Transcribe only the lines in the data below falling between the line with "# surge.sh publish action" and the line with "## Argument Reference", including those two lines, and leave out any picture.
════════
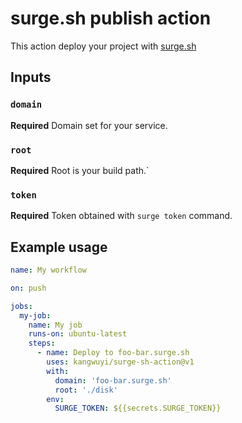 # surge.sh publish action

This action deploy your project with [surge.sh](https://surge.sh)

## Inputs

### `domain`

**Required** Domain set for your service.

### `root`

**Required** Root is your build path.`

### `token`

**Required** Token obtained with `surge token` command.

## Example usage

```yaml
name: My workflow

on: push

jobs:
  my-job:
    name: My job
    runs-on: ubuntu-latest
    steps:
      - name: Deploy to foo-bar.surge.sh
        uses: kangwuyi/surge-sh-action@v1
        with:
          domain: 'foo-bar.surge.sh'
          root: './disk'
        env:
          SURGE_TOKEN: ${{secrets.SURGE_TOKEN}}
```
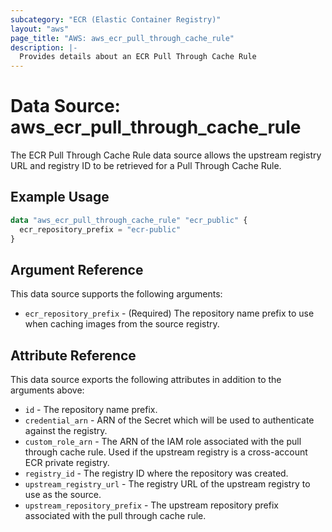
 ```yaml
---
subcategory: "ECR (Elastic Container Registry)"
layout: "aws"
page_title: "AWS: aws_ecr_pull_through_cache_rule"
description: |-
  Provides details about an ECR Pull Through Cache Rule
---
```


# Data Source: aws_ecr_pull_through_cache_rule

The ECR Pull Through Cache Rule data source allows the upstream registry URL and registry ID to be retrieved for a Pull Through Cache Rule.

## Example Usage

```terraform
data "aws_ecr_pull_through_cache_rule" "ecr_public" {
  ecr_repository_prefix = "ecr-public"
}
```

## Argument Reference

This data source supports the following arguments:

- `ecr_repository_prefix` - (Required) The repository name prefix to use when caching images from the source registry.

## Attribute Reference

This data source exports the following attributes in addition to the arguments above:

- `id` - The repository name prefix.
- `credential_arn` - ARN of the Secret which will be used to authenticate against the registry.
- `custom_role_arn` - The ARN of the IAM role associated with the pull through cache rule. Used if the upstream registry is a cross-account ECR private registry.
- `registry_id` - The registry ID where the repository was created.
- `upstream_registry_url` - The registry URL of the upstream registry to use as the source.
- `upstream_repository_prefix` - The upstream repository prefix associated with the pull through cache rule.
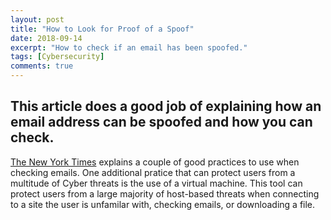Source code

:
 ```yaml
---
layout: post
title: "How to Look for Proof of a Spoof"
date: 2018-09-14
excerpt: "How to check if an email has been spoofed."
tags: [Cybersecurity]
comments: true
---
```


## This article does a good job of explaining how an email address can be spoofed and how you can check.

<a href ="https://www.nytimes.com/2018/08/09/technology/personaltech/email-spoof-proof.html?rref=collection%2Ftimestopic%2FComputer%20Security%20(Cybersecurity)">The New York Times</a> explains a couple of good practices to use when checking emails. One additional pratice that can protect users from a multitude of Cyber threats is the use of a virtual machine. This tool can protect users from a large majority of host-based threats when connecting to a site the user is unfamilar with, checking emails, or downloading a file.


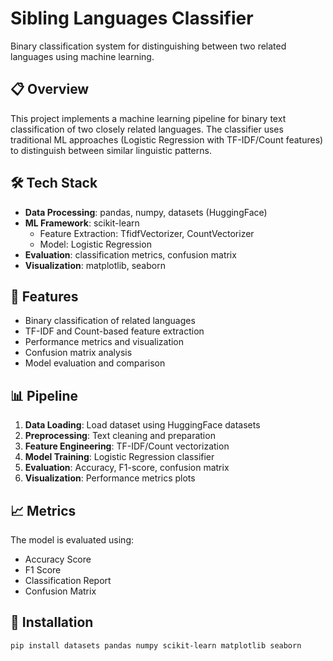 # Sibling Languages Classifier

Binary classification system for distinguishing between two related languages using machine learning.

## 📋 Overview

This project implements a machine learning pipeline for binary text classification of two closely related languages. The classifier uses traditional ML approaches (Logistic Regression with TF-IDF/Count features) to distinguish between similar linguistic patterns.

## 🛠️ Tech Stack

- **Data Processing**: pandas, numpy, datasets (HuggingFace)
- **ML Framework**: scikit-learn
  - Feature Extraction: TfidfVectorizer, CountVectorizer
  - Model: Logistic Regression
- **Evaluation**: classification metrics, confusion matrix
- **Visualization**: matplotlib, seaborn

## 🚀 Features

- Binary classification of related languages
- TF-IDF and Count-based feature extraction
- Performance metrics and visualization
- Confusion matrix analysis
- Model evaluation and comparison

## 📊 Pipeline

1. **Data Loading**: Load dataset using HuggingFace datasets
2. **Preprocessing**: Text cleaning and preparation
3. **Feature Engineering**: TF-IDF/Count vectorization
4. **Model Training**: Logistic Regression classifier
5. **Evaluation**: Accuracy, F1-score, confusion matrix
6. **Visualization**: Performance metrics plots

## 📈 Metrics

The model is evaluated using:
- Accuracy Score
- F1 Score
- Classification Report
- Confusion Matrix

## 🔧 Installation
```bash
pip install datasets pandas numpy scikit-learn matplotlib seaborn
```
════════
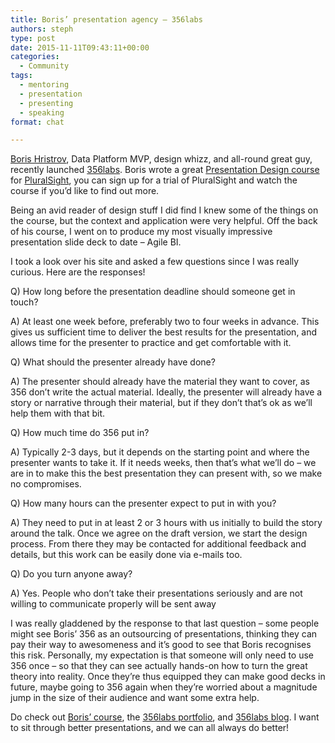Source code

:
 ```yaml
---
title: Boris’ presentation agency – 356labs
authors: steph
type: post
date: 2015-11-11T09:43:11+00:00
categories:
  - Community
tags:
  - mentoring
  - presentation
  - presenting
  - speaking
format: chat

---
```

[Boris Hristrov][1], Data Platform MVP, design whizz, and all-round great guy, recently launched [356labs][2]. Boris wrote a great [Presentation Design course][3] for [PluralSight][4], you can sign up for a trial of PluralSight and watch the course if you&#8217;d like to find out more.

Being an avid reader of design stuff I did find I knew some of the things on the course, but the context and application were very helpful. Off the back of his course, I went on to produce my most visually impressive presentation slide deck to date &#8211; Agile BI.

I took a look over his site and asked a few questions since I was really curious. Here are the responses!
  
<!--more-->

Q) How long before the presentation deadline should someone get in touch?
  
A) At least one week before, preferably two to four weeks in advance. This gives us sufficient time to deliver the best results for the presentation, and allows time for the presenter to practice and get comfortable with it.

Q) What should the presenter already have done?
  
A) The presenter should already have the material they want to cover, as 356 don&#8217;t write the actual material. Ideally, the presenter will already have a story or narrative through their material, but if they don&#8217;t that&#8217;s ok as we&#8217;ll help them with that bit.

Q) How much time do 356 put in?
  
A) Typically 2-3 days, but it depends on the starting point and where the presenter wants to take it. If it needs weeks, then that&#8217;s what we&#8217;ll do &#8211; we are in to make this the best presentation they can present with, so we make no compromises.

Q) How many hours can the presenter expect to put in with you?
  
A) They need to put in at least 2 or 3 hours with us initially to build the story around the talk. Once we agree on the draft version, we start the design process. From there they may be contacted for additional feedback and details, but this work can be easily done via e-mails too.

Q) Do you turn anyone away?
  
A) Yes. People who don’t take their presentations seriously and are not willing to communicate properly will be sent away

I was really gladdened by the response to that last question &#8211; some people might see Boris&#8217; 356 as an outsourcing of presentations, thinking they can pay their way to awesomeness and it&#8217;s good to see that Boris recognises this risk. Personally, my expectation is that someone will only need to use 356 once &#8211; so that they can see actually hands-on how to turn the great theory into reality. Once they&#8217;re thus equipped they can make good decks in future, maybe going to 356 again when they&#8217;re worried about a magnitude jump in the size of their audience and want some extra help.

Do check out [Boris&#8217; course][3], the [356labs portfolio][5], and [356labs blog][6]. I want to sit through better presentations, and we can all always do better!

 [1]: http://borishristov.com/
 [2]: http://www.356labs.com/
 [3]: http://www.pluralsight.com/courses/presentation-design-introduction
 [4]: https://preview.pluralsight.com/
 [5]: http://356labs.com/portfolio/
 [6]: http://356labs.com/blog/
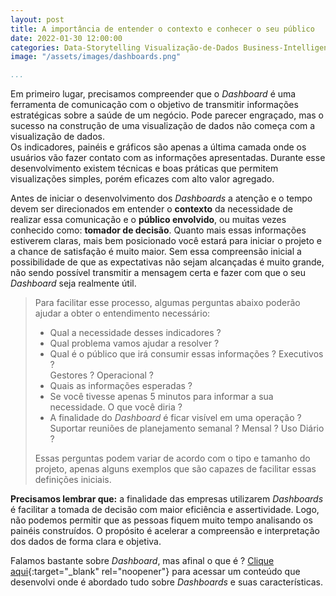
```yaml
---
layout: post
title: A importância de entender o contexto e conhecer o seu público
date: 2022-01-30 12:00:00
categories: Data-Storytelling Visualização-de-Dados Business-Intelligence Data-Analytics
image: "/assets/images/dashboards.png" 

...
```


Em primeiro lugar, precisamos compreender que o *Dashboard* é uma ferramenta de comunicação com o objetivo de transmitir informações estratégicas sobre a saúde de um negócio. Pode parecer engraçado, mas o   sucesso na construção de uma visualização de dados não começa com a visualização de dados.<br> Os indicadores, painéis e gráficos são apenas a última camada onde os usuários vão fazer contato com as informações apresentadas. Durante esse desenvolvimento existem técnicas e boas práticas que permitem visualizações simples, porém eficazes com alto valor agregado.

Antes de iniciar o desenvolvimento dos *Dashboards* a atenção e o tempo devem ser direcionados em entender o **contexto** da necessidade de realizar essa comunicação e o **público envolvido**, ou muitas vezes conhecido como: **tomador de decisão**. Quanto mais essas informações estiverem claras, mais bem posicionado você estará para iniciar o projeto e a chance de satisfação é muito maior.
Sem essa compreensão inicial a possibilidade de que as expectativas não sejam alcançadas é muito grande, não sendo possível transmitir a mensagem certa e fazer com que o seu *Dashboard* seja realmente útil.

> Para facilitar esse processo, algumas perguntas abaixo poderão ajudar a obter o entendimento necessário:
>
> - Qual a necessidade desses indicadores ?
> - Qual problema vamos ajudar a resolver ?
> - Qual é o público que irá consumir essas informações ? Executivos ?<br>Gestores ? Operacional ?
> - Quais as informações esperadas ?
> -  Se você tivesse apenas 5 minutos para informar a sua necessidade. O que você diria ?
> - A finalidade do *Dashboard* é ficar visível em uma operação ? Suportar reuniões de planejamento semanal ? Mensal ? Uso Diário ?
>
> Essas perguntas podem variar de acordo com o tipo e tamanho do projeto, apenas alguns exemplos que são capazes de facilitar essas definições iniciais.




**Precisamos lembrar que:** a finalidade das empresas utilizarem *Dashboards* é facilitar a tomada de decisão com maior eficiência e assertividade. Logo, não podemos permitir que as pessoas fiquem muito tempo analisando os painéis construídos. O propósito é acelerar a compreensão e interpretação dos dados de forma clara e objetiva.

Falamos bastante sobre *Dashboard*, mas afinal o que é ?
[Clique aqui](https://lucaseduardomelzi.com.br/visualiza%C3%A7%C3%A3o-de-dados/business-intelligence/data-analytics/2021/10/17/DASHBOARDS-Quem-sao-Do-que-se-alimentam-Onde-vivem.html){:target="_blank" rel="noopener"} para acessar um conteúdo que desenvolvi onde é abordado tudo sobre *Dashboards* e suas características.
════════
• _Written response_:
 # surge.sh publish action

This action deploy your project with [surge.sh](https://surge.sh)

## Inputs

### `domain`

**Required** Domain set for your service.

### `root`

**Required** Root is your build path.`

### `token`

**Required** Token obtained with `surge token` command.

## Example usage

```yaml
name: My workflow

on: push

jobs:
  my-job:
    name: My job
    runs-on: ubuntu-latest
    steps:
      - name: Deploy to foo-bar.surge.sh
        uses: kangwuyi/surge-sh-action@v1
        with:
          domain: 'foo-bar.surge.sh'
          root: './disk'
        env:
          SURGE_TOKEN: ${{secrets.SURGE_TOKEN}}
```
 ```yaml
---
subcategory: "ECR (Elastic Container Registry)"
layout: "aws"
page_title: "AWS: aws_ecr_pull_through_cache_rule"
description: |-
  Provides details about an ECR Pull Through Cache Rule
---
```


# Data Source: aws_ecr_pull_through_cache_rule

The ECR Pull Through Cache Rule data source allows the upstream registry URL and registry ID to be retrieved for a Pull Through Cache Rule.

## Example Usage

```terraform
data "aws_ecr_pull_through_cache_rule" "ecr_public" {
  ecr_repository_prefix = "ecr-public"
}
```

## Argument Reference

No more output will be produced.